### [Work order]
Scan the records for lines with the word "docs", and copy every such line.

### [Material provided]
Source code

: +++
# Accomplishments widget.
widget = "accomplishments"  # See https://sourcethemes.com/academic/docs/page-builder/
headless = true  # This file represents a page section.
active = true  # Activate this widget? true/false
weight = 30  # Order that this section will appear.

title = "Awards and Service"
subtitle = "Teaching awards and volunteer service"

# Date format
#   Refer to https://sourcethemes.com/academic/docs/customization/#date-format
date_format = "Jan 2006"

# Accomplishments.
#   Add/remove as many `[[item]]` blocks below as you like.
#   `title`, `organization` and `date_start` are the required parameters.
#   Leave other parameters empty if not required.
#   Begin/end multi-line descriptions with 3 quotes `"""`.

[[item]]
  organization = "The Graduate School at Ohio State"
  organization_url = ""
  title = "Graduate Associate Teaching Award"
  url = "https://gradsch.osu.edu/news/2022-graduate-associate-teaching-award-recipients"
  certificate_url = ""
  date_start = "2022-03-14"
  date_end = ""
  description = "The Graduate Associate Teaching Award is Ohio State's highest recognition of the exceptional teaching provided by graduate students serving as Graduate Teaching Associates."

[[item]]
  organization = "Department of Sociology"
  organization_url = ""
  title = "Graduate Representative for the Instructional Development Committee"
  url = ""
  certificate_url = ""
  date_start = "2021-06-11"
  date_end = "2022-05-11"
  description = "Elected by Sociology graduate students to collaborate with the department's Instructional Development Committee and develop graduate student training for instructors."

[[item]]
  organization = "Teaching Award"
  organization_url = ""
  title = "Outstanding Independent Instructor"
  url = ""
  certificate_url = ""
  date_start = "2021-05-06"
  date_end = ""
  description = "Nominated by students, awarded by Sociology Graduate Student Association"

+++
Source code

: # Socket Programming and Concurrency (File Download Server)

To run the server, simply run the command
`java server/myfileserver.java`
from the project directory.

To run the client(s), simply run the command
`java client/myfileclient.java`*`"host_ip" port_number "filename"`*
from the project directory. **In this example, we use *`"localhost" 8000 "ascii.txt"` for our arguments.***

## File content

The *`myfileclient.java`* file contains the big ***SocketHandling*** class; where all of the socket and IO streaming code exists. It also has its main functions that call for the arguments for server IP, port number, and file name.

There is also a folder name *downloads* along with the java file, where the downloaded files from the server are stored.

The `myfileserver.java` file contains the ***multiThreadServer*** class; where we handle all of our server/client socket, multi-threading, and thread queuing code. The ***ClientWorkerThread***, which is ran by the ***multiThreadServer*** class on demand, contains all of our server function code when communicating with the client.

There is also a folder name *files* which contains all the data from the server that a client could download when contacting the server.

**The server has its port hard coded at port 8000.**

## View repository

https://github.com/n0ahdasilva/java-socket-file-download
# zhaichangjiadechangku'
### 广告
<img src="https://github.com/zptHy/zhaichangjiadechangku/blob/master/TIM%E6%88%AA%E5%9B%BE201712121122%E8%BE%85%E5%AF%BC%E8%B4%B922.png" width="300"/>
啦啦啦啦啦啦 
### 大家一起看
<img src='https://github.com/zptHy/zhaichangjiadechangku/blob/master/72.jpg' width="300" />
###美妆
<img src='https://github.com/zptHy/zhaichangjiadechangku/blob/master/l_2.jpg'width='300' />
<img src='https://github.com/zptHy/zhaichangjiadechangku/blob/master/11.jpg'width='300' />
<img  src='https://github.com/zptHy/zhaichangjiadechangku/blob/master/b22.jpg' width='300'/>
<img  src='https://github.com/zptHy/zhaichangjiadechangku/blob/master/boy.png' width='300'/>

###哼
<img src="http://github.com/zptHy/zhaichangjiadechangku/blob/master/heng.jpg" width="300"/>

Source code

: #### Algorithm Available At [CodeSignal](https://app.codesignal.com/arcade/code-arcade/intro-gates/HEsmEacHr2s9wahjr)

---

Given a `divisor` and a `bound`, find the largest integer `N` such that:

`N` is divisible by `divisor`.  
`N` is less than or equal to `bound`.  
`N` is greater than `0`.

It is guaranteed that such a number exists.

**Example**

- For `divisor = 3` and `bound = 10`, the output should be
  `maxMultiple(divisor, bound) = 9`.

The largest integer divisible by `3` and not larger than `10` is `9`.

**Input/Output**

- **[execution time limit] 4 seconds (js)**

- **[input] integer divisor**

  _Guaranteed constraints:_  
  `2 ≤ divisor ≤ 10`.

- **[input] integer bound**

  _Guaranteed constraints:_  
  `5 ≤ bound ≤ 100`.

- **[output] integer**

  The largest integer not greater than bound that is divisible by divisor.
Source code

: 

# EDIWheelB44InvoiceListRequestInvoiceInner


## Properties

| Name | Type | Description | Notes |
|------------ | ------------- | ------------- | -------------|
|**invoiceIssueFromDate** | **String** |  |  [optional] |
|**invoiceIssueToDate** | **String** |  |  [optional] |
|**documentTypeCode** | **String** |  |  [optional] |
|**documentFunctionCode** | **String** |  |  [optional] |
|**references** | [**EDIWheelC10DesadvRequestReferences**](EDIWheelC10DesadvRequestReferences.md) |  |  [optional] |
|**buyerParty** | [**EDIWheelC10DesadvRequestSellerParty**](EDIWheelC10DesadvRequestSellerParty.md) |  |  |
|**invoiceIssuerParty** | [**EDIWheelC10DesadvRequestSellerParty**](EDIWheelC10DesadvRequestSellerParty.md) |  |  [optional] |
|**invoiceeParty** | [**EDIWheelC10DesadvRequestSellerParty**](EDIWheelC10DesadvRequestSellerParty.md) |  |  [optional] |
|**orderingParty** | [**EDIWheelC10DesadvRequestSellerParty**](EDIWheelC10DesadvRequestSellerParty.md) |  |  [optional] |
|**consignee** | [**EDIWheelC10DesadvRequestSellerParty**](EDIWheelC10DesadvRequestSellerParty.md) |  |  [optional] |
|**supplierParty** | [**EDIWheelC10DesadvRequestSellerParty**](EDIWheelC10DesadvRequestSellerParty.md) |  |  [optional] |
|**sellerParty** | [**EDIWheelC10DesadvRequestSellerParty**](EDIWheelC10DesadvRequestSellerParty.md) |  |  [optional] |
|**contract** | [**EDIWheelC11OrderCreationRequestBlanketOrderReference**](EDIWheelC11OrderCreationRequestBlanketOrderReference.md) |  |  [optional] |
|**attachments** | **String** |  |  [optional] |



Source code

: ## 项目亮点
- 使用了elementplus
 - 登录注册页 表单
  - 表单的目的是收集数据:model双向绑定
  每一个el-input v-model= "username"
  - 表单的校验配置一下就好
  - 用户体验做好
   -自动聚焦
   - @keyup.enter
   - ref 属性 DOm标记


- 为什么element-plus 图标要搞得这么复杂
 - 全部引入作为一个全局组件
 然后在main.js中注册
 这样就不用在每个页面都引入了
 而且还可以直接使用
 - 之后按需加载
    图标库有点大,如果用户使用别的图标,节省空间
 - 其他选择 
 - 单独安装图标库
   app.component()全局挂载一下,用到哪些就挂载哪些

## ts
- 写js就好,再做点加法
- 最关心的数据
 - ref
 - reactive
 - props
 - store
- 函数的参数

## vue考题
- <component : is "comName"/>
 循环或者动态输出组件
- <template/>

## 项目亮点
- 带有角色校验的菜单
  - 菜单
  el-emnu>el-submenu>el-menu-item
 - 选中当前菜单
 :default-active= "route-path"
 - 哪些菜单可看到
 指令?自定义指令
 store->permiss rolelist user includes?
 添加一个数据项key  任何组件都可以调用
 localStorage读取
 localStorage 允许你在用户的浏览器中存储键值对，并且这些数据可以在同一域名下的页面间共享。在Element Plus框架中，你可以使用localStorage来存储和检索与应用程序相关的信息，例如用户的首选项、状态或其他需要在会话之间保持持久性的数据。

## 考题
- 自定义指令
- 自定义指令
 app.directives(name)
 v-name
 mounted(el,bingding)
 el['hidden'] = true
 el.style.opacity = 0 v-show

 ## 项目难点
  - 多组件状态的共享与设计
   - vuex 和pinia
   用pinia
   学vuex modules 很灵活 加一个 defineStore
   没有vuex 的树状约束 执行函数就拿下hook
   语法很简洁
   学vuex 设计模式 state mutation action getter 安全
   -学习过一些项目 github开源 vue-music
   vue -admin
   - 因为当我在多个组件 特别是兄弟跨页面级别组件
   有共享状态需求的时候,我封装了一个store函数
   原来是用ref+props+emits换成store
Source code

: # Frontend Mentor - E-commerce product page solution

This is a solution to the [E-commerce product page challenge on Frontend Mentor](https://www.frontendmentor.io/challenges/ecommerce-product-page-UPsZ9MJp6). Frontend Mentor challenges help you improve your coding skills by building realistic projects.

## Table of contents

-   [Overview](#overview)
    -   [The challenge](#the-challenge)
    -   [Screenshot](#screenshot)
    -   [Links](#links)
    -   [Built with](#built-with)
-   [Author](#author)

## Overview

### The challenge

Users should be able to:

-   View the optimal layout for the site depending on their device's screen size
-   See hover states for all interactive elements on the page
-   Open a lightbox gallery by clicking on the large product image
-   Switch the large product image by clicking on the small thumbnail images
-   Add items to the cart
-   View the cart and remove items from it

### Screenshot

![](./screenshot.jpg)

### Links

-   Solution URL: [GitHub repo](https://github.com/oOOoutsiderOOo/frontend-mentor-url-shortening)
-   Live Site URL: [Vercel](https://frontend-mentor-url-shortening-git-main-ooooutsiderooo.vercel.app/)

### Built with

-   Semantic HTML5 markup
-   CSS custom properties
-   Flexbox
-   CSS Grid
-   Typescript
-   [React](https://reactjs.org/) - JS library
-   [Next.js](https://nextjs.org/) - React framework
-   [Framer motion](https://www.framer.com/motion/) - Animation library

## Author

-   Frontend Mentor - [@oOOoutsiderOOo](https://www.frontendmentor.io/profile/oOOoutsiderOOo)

### [Exercise response]
widget = "accomplishments"  # See https://sourcethemes.com/academic/docs/page-builder/
#   Refer to https://sourcethemes.com/academic/docs/customization/#date-format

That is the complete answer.